Bottom line: don’t use p-values mechanically! Think about your data and weigh the evidence.

CIs are a better way to weigh the evidence. Whereas p-values represent the exact probability of the observed data under the null hypothesis, \(p(D|H)\), CIs represent the range of sample statistic estimates that are consistent with the data. Critics of NHST say that the null hypothesis is virtually always false, and that rejecting it using a statistical test is therefore a trivial and unilluminating achievement. CIs are preferable from this perspective because they place the emphasis not on the (possibly) unrealistic null hypothesis, and whether it should be rejected, but instead on the variability in parameter estimates. They thus encourage more flexible and nuanced thinking about data. If you can use and report CIs then do so.


  1. In general, population parameters can be distinguished from sample statistics notationally because are denoted with Greek letters: \(\mu\), \(\sigma\).

  2. For clarity, we should contrast inferential statistics with descriptive statistics. The objective in descriptive statistics is to describe the characteristics of a sample, ignoring any consideration of the variability of samples within the population.

  3. We can estimate \(SE\) for any sample statistic.

  4. Key point. This formula is very similar to the one above for the standard deviation of the sampling distribution of sample means: \(\frac{\sigma}{\sqrt{n}}\). In this case we simply estimate \(\sigma\) with the sample standard deviation.

  5. The name for the technique, “bootstrapping,” is derived from the phrase, “To pull oneself up by one’s bootstraps,” which means to do something on one’s own without external help or support. Bootstrapping allows us to estimate population parameters using just the sample.

  6. This approach is known as the “parametric” bootstrap.

  7. A coefficient represents the slope of the line summarizing the relationship between two variables. A slope of 0 indicates no relationship.

  8. 5% is the conventional threshold. We should note, also, that rejecting \(H_0\) is not the same as proving \(H_a\) true.

  9. Though permutation and bootstrapping are superficially similar, it is important to recognize that they have different objectives as discussed here. We use bootstrapping to calculate the \(SE\) for any sample statistic. We use permutation to simulate the null distribution.

  10. We use a two-sided test because we have no reason to expect the difference to be larger or smaller than 0.

  11. Note that the \(t\) distribution is very similar to a normal distribution at n > 30. At n < 30 it has slightly fatter tails and has better inferential properties than a normal distribution.

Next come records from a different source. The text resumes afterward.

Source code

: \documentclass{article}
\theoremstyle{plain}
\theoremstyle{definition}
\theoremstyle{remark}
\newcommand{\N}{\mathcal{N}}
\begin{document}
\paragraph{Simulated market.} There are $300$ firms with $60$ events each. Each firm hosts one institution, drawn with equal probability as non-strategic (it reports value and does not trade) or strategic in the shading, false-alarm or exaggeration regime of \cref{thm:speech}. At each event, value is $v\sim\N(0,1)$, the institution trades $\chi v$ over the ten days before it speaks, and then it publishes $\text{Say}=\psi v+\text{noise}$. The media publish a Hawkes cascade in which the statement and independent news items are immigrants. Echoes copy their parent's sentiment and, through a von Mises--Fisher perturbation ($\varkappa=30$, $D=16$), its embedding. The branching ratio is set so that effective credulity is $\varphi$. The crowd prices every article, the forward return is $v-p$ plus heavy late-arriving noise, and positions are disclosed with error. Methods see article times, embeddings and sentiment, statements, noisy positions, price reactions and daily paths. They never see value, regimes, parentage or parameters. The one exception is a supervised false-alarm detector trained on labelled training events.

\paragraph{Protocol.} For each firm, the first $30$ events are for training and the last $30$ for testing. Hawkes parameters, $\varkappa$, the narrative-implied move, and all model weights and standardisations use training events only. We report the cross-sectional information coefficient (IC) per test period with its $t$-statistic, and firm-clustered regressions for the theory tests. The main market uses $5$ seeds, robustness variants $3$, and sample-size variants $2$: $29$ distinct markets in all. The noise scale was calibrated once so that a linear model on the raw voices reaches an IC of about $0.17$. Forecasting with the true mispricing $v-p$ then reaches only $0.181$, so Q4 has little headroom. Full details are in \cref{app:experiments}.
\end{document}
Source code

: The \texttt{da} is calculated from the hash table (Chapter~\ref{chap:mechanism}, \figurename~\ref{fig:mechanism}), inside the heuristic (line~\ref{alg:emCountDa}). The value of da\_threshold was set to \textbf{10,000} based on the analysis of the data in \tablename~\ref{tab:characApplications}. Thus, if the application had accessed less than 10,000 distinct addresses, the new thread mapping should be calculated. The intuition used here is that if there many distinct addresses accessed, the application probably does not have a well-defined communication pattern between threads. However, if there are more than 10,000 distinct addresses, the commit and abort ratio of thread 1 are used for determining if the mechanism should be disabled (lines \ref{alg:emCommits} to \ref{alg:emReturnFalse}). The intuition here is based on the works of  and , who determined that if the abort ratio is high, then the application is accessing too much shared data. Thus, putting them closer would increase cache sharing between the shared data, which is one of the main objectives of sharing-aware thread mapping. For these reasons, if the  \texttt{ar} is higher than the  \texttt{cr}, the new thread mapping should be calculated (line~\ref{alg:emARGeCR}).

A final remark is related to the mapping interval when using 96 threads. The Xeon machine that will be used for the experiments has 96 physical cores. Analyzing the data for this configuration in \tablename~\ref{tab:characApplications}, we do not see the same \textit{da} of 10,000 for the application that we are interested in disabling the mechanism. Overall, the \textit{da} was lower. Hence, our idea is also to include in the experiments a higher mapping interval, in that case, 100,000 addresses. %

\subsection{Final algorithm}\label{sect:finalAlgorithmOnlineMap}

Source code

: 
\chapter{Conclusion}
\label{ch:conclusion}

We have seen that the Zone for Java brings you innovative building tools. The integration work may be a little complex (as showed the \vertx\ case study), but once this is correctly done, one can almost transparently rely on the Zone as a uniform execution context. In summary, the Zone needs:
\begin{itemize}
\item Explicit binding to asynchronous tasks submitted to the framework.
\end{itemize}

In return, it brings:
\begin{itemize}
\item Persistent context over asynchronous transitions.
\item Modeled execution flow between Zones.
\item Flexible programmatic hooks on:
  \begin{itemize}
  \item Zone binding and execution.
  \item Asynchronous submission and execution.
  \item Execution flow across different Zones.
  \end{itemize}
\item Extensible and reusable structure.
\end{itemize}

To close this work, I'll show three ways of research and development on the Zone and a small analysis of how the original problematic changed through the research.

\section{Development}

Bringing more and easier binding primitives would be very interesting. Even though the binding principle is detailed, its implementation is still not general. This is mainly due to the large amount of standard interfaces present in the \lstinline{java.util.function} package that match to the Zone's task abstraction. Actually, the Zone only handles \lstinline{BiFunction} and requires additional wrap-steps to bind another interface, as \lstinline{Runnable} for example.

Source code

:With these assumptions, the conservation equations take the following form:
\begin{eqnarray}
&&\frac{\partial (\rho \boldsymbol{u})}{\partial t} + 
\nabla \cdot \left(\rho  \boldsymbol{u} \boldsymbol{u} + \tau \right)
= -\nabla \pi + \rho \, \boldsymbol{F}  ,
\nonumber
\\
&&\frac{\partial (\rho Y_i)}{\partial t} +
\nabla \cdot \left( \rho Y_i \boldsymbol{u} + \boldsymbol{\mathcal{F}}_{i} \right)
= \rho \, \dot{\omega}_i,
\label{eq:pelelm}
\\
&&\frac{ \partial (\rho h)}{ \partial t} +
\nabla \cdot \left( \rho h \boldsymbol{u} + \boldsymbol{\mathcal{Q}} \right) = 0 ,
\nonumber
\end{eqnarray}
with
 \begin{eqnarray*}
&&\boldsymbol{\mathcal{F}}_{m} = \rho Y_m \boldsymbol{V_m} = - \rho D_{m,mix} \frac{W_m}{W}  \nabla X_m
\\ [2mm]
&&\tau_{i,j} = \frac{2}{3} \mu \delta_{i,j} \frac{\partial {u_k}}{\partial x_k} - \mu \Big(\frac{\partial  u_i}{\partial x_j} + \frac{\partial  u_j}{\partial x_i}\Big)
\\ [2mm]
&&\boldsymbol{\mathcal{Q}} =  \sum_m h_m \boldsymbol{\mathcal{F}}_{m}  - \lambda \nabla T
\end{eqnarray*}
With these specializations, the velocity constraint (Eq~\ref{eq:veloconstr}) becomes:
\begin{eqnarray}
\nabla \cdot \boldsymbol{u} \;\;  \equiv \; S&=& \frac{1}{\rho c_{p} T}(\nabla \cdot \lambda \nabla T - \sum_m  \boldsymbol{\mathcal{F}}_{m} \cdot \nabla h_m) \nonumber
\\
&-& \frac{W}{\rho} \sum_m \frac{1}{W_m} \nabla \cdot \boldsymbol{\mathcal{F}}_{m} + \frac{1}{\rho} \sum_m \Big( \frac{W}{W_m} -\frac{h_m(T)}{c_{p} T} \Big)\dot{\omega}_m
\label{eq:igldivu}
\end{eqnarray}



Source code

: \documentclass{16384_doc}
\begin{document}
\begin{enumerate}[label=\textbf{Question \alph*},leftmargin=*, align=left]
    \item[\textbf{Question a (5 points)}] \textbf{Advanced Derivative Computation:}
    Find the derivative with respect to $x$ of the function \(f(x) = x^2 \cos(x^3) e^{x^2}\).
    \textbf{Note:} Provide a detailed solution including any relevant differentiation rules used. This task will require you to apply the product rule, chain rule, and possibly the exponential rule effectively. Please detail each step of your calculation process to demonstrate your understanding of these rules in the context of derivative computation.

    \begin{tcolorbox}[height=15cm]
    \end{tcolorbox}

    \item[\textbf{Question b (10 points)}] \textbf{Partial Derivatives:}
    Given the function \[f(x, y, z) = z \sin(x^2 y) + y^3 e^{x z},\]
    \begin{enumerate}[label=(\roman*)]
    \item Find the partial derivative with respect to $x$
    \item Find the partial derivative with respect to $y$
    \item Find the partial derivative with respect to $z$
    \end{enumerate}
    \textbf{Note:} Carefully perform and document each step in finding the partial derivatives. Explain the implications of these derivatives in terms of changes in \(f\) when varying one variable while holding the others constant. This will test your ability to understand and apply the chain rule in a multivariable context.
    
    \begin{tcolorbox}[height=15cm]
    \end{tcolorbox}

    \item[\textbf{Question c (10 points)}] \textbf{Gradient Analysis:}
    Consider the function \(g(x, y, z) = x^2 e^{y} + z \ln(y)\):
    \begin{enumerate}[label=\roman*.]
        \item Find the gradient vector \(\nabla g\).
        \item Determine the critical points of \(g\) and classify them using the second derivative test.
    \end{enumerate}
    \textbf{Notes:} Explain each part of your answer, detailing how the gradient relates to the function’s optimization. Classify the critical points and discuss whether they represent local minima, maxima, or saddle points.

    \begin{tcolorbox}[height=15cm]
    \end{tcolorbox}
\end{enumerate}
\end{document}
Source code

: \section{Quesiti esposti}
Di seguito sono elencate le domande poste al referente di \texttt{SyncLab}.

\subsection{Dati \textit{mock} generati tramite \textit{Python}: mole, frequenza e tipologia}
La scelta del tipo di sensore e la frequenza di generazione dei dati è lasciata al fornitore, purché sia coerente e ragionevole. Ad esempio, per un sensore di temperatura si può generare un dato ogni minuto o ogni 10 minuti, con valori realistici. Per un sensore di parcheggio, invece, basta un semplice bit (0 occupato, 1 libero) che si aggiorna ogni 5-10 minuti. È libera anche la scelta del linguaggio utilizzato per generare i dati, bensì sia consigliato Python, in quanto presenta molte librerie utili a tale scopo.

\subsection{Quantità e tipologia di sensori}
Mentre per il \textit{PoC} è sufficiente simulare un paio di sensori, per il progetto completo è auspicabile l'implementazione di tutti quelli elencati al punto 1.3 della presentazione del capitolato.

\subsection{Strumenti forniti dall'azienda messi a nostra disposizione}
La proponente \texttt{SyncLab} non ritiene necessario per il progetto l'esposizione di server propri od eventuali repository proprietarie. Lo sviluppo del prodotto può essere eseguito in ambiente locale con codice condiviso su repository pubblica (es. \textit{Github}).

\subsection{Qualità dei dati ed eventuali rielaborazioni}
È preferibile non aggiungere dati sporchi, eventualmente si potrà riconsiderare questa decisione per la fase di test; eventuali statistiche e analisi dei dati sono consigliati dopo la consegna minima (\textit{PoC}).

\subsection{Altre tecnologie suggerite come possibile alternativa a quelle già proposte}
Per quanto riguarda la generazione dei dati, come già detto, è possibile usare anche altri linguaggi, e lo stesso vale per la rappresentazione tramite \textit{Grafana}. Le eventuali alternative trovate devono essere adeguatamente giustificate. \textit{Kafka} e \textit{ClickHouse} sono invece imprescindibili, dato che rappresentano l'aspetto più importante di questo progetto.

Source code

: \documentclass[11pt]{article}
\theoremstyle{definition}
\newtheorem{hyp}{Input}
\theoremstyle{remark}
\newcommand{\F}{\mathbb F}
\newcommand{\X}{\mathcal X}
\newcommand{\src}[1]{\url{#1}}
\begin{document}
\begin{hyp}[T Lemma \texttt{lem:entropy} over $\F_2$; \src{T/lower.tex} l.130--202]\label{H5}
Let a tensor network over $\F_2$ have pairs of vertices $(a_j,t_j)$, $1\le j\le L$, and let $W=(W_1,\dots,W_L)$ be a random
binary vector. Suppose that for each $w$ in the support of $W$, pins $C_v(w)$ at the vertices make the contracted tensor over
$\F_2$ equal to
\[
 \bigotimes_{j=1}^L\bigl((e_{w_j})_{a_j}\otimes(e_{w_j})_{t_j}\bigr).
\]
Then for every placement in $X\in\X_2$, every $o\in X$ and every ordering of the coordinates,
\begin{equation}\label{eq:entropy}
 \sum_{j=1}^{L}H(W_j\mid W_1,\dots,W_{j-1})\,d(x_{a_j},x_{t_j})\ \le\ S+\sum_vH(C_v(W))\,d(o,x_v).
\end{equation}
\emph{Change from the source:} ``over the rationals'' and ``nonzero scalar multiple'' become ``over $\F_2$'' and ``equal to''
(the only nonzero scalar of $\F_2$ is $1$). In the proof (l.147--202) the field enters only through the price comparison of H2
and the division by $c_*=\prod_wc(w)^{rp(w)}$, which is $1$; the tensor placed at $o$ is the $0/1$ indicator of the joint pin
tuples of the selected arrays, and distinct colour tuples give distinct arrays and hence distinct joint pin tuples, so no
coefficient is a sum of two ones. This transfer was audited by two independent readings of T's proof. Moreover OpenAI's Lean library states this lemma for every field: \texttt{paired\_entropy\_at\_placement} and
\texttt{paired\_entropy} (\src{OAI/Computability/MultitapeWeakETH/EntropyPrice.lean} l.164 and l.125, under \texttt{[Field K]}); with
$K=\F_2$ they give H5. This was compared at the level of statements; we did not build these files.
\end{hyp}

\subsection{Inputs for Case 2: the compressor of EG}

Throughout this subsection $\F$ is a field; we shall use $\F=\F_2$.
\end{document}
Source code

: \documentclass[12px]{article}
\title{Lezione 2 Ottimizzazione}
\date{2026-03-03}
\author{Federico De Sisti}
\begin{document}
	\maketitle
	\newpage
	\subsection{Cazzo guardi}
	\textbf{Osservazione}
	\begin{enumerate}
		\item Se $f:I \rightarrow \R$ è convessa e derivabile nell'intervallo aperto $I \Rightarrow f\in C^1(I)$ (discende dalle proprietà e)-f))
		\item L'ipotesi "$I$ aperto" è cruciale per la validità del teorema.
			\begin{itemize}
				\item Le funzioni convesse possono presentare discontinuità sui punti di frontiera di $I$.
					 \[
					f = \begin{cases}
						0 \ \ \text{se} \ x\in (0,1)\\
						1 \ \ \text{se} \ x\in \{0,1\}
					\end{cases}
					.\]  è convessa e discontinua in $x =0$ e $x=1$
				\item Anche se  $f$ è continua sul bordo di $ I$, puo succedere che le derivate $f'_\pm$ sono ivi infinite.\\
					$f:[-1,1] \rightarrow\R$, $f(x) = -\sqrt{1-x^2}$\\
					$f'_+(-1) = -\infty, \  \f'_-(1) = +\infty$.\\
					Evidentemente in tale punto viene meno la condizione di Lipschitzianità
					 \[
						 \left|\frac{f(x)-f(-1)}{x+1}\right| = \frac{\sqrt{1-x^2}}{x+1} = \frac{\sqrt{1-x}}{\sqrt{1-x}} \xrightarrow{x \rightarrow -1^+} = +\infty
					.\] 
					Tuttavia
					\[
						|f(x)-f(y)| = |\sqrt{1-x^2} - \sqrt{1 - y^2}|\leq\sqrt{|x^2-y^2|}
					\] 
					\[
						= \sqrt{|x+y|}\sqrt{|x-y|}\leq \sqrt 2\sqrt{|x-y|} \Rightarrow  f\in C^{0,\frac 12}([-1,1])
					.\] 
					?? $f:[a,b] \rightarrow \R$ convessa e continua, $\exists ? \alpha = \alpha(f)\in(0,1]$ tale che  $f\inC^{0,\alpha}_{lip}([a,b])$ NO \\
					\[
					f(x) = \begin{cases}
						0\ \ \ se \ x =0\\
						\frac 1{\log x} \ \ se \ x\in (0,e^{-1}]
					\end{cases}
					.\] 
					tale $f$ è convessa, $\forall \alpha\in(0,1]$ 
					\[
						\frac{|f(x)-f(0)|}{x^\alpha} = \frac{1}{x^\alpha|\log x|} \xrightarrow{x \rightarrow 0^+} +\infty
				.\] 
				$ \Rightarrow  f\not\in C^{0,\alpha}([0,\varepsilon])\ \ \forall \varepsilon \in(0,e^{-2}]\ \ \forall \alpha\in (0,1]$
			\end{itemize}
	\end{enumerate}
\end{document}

We use a \(t\) distribution, for example, to do inference on \(\beta\) coefficients in linear regression.

  12. Degrees of freedom is the single parameter for the \(t\) distribution.

  13. pt() returns the probability associated with a particular quantile.

  14. We are now in a position to calculate a p-value using the normal distribution function as well. Above we simulated the the null distribution as the sampling distribution for a difference of 0 between sample A and sample B. We could also summarize this distribution analytically: it will have mean of 0 and standard deviation of sqrt(var(A) - var(B))/sqrt(n). What is the probability under the null distribution of seeing a value such as mean(A) - mean(B)? We can calculate this. 2*pnorm(q = mean(A) - mean(B), mean = 0, sd = sqrt(var(A) - var(B))/sqrt(n)) = … well, essentially 0. This result is a smaller p-value than the one returned by the t-test, which makes sense: the t-distribution has fatter tails, reflecting a higher probability of extreme events than in the normal distribution.